The Daily Mail and the leader of the Labour Party have got into a spectacular argument over an article that attacked Ed Miliband’s deceased father, describing him as “the man who hated Britain”. This new low by the Mail should offend all fair-minded people.
Ralph Miliband arrived in Britain as a 16-year-old Jewish refugee from Belgium, escaping Nazi Europe. A few years later he was fighting as a volunteer in the Royal Navy, defending our nation from that evil and existential threat. An openly passionate Marxist and intellectual, he was critical of Britain’s establishment and the rigid class system of the time. He was hostile to what he saw as our overt nationalism.
None of these views constitute hatred of Britain. The best kind of friend is not someone who slavishly applauds the status quo, but one who challenges us and our thinking. Disliking unelected leaders, birth right based social status and extreme nationalism comes with the territory for someone escaping the Nazis, who represented all of those things.
The post-war nationalisation of industry, the creation of the welfare state safety net, education-for-all and an NHS, free at the point of delivery, all reflected Miliband Sr’s professed view and the consensus of the time. Many negative aspects of our rigid class structure have broken down over time; many still remain.
The entire Daily Mail piece hangs on a single diary entry of a traumatised 17-year old. Miliband Sr may have known of, or suspected, many of Britain’s upper class flirtation with fascism. He may have known of the Daily Mail’s ‘Hurrah for the blackshirts’ front page, and it’s previous owner’s effusive praise of Hitler. Praise that was reciprocated by Joseph Goebbels.
When Ed Miliband demanded and got a right to reply, rather than accept the response neutrally, the newspaper doubled down on its attack, repeating the slurs and refusing to apologise for what it had written. It has clearly misjudged the instincts of its own readers and the fair play character of our nation. As the highest rated commenter on last night’s dailymail.co.uk article wrote, “For goodness sake DM, you’re in a hole – stop digging and apologise.”
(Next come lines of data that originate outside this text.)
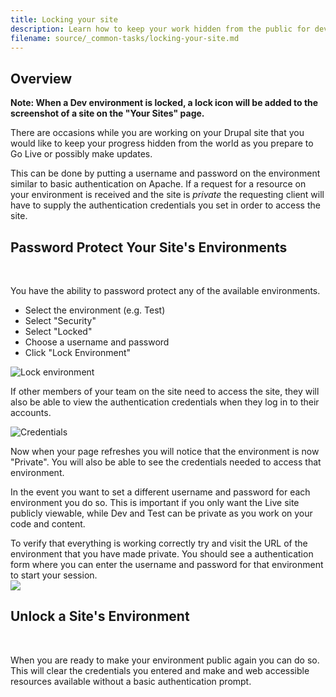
 ```yaml
---
title: Locking your site
description: Learn how to keep your work hidden from the public for development or updates.
filename: source/_common-tasks/locking-your-site.md
---
```


## Overview
 **Note: When a Dev environment is locked, a lock icon will be added to the screenshot of a site on the "Your Sites" page.**

There are occasions while you are working on your Drupal site that you would like to keep your progress hidden from the world as you prepare to Go Live or possibly make updates.

This can be done by putting a username and password on the environment similar to basic authentication on Apache. If a request for a resource on your environment is received and the site is _private_ the requesting client will have to supply the authentication credentials you set in order to access the site.

## Password Protect Your Site's Environments
 

You have the ability to password protect any of the available environments.

- Select the environment (e.g. Test)
- Select "Security"
- Select "Locked"
- Choose a username and password
- Click "Lock Environment"

![Lock environment](https://pantheon-systems.desk.com/customer/portal/attachments/305964)

If other members of your team on the site need to access the site, they will also be able to view the authentication credentials when they log in to their accounts.

![Credentials](https://pantheon-systems.desk.com/customer/portal/attachments/305968)

Now when your page refreshes you will notice that the environment is now "Private". You will also be able to see the credentials needed to access that environment.

In the event you want to set a different username and password for each environment you do so. This is important if you only want the Live site publicly viewable, while Dev and Test can be private as you work on your code and content.

To verify that everything is working correctly try and visit the URL of the environment that you have made private. You should see a authentication form where you can enter the username and password for that environment to start your session.  
 ![](https://pantheon-systems.desk.com/customer/portal/attachments/62465)
## Unlock a Site's Environment
 

When you are ready to make your environment public again you can do so. This will clear the credentials you entered and make and web accessible resources available without a basic authentication prompt.
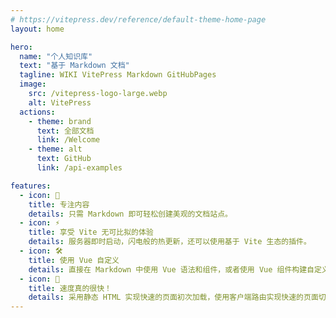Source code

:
```yaml
---
# https://vitepress.dev/reference/default-theme-home-page
layout: home

hero:
  name: "个人知识库"
  text: "基于 Markdown 文档"
  tagline: WIKI VitePress Markdown GitHubPages
  image:
    src: /vitepress-logo-large.webp
    alt: VitePress
  actions:
    - theme: brand
      text: 全部文档
      link: /Welcome
    - theme: alt
      text: GitHub
      link: /api-examples

features:
  - icon: 📝
    title: 专注内容
    details: 只需 Markdown 即可轻松创建美观的文档站点。
  - icon: ⚡️
    title: 享受 Vite 无可比拟的体验
    details: 服务器即时启动，闪电般的热更新，还可以使用基于 Vite 生态的插件。
  - icon: 🛠️
    title: 使用 Vue 自定义
    details: 直接在 Markdown 中使用 Vue 语法和组件，或者使用 Vue 组件构建自定义主题。
  - icon: 🚀
    title: 速度真的很快！
    details: 采用静态 HTML 实现快速的页面初次加载，使用客户端路由实现快速的页面切换导航。
---
```

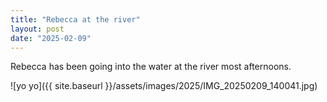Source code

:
 ```yaml
---
title: "Rebecca at the river"
layout: post
date: "2025-02-09"
---
```


Rebecca has been going into the water at the river most afternoons.

![yo yo]({{ site.baseurl }}/assets/images/2025/IMG_20250209_140041.jpg)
What should offend decent people most about the Daily Mail article, is not just that it attacks someone who fought for our country and made a significant contribution to academia (albeit a left-wing perspective), but that this morally outraged yet soft porn pedalling newspaper has hated Britain itself for decades.
According the Mail’s apparent worldview, our children are layabouts, out of control thugs or rampantly sexual; young women are sluts (but this needs to be graphically illustrated on the right-hand sidebar of shame online, in as little clothing as possible); all asylum seekers are scroungers, whatever persecution they are fleeing from; the poor are universally work shy; the NHS is an abject failure (despite being one of the best in the world); and our schools and hardworking teachers part of a failing education system (despite being one of the best in the world). They have even attacked the monarchy, particularly during the Diana-Charles era.
Alongside the Murdoch press, no organisation or individual has hated Britain more than the Daily Mail Group and its editor-in-chief, Paul Dacre. They have corrupted our national debate, hacked our phones and computers, harassed victims of crime, back pseudo-science, spread disinformation about everything and provided a platform to hate speech commentators. It you are black, Muslim, gay, or a little different, the Mail hates you.
All the Daily Mail sees is national decline and moral crises, enveloped in outrage, hate and fear. That it has contributed so much to that outrage, hate and fear escapes it entirely. It does not love this country; it is one of a number of newspapers that hates Britain. For his part, Ralph Miliband actually fought to defend this country, which is more than you could ever say for any of our national newspapers’ current proprietors and editors.
The Daily Mail’s owner loves this country so much he has retained the non-domicile status of his father, just so he doesn’t pay too much tax to the country he ostensibly calls home. News Group Newspapers’ owner (Sun and Times) loved his own country so much he renounced his Australian citizenship so he could become a US citizen and own media in that country.
All of this noise precedes the meeting of the Privy Council to discuss press regulation. The Daily Mail is incandescent that the freedom it has abused for so long might be curtailed in anyway. We share many of its fears, but also think that press regulation has failed to protect the weak and innocent for too long. It can no longer self-regulate. The Daily Mail’s behaviour in this Ralph Miliband article makes the case for independent regulation even more compelling.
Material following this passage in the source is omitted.